2017 legislative session: A lesson to be learned
Florida’s $82.4 billion budget finally landed on Gov. Rick Scott’s desk last Wednesday where it was promptly subject to partial veto.
Gov. Scott vetoed $410 million in projects but also hammered out a deal that, among other things, would increase per-student funding for public schools. As a result of the veto, a special legislative session has been called, forcing the House and the Senate to take another whack at the state budget.
But before educators hail the effort that could add $100 more for each public school student – a significant bump over the much decried $24 per student increase in the budget sent to the governor – they still need to step back a bit and review this year’s controversial regular session which included a 451-page appropriations measure tagged with a highly controversial omnibus bill for education funding.
HB 7069 drew extensive criticism from a plethora of sources, from virtually all of the state’s public school associations representing teachers, superintendents and school board members – who said the measure would fiscally devastate public education – to Sunshine Law proponents such as the First Amendment Foundation, who took strong issue in how the 274-page amalgamation of a variety of education proposals was hammered out behind closed doors in the waning hours of the legislative session.
HB 7069 also drew fervent support from organizations representing parent and charter school organizations that long have promoted school choice and what they say is parity funding for alternative public schools.
As the special legislative session begins today, we strongly urge those on the opposition side of HB 7069 to move beyond their complaints to examine why a measure they consider so onerous garnered the support to pass in the first place.
For that is key to not only this battle but for all the subsequent ones to come in the future.
In passing HB 7069, our state representatives were listening to constituents, who, for a variety of reasons are demanding options to traditional public schools.
Among those who urged Gov. Scott to sign the K-12 education budget bill were not only the anti-Common Core contingent and charter school lobbyists, but parents who want the ability to choose their child’s educational environment and who reject what is being offered by public school systems that for generations faced little competition – or opposition.
Consider:
While still a small percentage of students, homeschooling numbers have increased throughout the state, growing from 72,408 students in 2011-12 to 83,359 in 2015-16, according to figures from the Florida Department of Education. In Lee County, the families of 2,010 students chose to homeschool in 2015-16.
The numbers are more dramatic for families choosing charter schools. Of Lee’s 92,263 school students for 2016-17, 12,244 opted for charter schools. Still others went the private school route.
Statewide, charter school enrollment is growing rapidly, rising from 98,755 students in 2006-07 to 270,301 in 2015-16.
Why?
There is a perception, particularly among middle-class parents, that charters offer a “private school” environment with more course-of-study choices.
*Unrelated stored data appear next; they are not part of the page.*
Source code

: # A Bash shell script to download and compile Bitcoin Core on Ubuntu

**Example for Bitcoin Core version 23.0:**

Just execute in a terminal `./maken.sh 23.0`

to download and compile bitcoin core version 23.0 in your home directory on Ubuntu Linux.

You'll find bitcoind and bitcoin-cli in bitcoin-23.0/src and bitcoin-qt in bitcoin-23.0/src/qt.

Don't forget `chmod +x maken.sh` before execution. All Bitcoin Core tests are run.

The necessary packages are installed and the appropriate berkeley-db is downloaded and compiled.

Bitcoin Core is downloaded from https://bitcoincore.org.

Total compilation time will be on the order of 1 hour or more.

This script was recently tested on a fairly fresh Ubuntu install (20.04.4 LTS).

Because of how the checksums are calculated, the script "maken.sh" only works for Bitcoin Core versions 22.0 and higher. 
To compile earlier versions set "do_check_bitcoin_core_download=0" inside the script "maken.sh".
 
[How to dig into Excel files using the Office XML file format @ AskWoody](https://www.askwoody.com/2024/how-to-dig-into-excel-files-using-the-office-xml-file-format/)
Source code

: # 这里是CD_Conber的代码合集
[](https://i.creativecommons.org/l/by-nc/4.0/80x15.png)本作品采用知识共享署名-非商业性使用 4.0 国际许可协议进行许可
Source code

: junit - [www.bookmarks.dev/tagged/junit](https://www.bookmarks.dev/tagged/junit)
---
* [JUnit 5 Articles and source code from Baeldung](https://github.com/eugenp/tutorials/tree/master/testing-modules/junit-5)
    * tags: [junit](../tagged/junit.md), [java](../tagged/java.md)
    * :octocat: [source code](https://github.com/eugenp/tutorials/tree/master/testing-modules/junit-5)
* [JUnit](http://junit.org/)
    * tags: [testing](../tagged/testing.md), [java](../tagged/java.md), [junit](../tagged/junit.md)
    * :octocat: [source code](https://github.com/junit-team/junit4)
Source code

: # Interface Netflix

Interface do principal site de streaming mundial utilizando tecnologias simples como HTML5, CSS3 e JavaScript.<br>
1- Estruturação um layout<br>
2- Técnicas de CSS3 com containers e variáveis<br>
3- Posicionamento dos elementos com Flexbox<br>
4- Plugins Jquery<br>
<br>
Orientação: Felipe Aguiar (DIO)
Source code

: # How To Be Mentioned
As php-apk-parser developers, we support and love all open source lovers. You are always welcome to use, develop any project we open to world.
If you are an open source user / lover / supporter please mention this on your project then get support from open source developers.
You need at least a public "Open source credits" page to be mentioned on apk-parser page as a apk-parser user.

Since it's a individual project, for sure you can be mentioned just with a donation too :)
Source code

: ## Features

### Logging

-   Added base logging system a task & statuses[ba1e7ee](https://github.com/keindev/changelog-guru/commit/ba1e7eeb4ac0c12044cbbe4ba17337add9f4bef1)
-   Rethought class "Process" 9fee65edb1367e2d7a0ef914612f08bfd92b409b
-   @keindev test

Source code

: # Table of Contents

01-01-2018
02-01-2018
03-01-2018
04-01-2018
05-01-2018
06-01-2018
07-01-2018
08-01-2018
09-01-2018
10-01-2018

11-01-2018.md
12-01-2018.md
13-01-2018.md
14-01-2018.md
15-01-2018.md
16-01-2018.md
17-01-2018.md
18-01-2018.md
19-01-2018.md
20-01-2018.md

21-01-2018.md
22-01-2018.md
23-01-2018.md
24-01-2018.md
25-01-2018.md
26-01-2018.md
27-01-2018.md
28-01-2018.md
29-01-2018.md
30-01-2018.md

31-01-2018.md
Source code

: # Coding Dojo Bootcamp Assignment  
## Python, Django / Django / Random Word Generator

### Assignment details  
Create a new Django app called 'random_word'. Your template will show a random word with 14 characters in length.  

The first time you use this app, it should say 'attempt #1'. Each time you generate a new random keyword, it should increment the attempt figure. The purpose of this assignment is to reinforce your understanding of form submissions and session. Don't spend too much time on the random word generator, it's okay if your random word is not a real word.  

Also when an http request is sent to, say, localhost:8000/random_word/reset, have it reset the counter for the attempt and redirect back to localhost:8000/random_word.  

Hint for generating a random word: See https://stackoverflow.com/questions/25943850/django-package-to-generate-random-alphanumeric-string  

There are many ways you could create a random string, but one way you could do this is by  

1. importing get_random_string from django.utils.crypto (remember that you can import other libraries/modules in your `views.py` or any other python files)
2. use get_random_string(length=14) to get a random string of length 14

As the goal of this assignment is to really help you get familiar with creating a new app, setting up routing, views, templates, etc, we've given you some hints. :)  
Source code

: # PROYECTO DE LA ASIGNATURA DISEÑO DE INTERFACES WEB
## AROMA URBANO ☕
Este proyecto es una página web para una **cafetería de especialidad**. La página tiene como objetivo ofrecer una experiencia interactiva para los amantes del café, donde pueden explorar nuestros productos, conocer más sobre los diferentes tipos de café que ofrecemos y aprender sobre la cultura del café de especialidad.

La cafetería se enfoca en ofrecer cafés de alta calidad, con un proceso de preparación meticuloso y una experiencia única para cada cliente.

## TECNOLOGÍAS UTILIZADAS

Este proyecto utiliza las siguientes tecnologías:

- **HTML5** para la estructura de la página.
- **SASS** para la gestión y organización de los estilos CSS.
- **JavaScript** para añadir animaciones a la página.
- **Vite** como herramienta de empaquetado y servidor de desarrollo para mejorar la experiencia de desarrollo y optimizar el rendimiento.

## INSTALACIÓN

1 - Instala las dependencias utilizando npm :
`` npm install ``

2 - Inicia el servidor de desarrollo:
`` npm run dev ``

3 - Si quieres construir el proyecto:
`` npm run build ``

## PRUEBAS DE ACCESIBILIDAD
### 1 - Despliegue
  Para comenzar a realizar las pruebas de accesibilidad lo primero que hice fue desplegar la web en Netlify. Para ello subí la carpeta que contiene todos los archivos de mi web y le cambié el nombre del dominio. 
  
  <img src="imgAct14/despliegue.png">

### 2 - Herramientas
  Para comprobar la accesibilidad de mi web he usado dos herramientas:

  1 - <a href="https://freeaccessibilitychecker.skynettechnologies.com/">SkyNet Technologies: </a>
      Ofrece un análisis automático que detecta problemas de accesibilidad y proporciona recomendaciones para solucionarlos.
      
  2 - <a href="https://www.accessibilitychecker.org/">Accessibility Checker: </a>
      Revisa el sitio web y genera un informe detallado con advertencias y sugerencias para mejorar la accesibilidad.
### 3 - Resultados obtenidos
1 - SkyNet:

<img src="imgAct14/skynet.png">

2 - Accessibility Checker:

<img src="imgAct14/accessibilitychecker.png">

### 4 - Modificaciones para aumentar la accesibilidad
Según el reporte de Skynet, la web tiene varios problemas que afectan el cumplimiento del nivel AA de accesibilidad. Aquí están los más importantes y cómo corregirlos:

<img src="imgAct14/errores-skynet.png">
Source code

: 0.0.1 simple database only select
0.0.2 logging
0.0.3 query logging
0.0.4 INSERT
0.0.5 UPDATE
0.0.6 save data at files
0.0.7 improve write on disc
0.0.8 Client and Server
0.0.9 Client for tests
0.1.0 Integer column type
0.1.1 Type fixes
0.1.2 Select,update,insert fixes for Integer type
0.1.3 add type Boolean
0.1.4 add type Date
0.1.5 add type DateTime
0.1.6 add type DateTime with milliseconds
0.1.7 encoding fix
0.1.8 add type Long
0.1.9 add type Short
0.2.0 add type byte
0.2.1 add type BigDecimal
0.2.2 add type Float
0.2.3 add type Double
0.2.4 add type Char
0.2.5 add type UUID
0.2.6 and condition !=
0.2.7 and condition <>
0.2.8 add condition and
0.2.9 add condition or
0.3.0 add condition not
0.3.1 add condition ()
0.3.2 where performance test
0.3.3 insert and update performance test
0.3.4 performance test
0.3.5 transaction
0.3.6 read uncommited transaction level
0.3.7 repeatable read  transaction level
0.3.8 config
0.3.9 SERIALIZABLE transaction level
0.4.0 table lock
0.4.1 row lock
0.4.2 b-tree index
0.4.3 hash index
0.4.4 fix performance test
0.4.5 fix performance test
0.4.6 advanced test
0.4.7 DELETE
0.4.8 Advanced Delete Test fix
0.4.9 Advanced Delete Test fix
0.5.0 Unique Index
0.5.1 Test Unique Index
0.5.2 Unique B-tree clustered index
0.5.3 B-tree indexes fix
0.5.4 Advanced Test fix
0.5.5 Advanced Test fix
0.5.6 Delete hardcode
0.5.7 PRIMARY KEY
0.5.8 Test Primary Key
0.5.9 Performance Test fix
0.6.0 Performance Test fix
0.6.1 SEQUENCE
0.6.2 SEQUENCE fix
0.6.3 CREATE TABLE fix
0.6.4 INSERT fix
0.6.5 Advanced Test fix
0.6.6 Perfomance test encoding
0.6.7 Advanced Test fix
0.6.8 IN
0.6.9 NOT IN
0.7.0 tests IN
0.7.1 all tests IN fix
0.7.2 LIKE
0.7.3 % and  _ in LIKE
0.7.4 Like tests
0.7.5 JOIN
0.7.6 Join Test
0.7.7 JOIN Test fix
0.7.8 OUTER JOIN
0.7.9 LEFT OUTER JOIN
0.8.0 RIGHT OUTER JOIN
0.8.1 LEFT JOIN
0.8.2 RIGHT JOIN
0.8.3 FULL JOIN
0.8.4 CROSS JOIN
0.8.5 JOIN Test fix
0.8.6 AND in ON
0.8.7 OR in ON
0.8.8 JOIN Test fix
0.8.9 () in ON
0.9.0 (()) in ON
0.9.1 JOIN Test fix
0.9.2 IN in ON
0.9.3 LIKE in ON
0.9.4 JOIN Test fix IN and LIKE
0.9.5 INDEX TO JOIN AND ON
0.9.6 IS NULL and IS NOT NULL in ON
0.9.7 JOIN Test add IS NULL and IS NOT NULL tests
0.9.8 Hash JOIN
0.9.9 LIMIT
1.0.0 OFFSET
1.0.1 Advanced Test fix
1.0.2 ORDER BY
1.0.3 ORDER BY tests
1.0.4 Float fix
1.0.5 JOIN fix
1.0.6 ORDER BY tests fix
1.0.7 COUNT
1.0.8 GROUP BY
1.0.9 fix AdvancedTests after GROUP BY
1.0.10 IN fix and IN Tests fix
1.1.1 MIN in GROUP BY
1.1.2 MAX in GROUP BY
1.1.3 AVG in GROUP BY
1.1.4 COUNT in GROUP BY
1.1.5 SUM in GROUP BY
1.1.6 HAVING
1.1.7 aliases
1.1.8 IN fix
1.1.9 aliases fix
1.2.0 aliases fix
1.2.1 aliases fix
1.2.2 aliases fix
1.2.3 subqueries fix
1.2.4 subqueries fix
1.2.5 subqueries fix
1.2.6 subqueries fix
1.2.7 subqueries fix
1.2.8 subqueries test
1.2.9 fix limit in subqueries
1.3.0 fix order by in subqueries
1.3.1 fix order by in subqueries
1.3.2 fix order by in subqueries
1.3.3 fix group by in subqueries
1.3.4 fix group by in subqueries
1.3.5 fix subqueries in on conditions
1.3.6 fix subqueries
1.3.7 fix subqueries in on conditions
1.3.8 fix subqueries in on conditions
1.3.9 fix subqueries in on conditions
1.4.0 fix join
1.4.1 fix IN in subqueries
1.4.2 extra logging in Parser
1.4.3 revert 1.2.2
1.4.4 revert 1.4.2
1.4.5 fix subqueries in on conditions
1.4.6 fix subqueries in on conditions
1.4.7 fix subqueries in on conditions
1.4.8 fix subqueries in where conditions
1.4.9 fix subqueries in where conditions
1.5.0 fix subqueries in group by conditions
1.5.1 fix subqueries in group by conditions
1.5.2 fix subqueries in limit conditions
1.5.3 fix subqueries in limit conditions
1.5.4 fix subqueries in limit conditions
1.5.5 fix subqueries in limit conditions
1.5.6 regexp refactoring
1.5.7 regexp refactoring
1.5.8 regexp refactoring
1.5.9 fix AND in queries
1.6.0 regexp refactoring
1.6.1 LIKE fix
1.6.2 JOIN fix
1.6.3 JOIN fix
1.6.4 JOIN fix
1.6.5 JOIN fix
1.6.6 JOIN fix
Lower-income parents simply want an alternative to lower-performing district-run schools.
HB 7069 promised money for both -money that currently is directed toward public schools whose officials maintain it’s a much more complicated issue than simply having “funding follow students.”
We agree; charter schools are no panacea.
Like district schools, they range, in terms of student performance numbers, from top-tier to near bottom.
They do not have to accept children with special needs.
They can limit enrollment to a select demographic, steered by transportation provided – or not – and parental volunteer requirements.
Unlike district schools, they can close, as seven have here in Lee County.
But all that does not change the fact that what parents want – indeed, what parents demand – is an alternative to a public school system that statewide had 42 percent of its third graders unable to achieve the minimum reading scores for fourth grade promotion this year.
Here in Lee that number was 43 percent with another 29 percent who “may need additional support for the next grade/course.”
The bulk of the anti-HB 7069 rhetoric centered around the need to keep the dollars. To do that, districts need to keep students – i.e. demonstrate to parents that the best education for THEIR child is that provided by traditional public schools.
For make no mistake – even if the budget is re-configured in a manner less fiscally stressful to the educator-driven organizations who screamed for rejection – the issue of giving parents the choice they demand is not going away nor is the “funding follows students” argument.
Learn this lesson well.
Or expect to fight this sharing-of-dollars battle for things like construction and maintenance with charter schools again.
Perhaps with a school vouchers initiative as an added battle front.